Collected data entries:
+--

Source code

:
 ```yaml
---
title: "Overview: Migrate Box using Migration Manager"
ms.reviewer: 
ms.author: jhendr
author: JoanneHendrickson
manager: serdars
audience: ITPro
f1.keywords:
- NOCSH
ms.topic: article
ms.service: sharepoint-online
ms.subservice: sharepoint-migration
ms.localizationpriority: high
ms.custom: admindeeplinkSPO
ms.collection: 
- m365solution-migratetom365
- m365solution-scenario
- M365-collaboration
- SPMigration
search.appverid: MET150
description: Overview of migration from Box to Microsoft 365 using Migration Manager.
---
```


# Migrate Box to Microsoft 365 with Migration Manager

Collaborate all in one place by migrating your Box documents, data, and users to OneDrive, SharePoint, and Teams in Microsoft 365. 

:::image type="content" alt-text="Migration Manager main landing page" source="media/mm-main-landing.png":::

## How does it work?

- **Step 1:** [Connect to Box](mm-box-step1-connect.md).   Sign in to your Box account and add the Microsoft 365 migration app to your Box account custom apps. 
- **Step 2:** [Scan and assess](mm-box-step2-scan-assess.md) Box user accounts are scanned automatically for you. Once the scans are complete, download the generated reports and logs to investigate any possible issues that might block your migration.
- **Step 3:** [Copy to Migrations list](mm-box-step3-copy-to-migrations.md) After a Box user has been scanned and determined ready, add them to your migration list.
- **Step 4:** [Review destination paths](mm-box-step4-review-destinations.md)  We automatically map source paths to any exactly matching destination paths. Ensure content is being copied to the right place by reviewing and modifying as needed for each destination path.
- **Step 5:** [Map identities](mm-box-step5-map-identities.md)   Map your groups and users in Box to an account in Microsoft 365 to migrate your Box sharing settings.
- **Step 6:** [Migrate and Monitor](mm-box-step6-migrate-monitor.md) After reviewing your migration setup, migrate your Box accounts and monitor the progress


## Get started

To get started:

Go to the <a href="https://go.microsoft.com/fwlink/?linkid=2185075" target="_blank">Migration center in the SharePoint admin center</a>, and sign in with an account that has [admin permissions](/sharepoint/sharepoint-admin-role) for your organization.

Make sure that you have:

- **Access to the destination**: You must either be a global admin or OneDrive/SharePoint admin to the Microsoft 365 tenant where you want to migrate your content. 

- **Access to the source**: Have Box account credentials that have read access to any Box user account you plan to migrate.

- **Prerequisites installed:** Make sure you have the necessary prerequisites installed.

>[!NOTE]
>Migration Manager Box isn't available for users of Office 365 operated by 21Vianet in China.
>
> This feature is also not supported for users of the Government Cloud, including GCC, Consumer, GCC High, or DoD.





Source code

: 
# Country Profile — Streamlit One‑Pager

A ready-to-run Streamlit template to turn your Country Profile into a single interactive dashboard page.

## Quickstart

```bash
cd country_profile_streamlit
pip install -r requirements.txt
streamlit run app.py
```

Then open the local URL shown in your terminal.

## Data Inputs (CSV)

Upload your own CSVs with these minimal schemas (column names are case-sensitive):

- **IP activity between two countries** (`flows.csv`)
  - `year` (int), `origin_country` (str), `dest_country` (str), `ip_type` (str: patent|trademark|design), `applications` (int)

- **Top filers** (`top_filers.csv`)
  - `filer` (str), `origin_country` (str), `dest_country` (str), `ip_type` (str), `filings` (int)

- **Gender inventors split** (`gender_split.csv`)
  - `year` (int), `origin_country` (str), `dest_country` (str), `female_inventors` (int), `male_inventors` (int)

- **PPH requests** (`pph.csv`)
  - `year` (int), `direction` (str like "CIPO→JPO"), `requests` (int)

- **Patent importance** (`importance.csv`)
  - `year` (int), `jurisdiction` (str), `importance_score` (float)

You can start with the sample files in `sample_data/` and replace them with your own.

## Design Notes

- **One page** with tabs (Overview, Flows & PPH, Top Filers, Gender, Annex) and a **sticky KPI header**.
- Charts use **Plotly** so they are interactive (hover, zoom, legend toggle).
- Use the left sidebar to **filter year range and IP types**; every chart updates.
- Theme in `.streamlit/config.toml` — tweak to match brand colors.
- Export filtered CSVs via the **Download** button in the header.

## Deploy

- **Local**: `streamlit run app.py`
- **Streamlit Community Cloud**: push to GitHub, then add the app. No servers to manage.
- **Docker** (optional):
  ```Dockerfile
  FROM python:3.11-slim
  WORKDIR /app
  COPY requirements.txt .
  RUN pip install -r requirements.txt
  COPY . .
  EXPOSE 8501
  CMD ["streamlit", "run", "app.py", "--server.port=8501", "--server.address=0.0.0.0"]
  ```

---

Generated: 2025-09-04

+--

**Task objective**.
Using the records above, report each line that contains the word "destination" by copying it.

**Response to this exercise**.
- **Step 4:** [Review destination paths](mm-box-step4-review-destinations.md)  We automatically map source paths to any exactly matching destination paths. Ensure content is being copied to the right place by reviewing and modifying as needed for each destination path.
- **Access to the destination**: You must either be a global admin or OneDrive/SharePoint admin to the Microsoft 365 tenant where you want to migrate your content. 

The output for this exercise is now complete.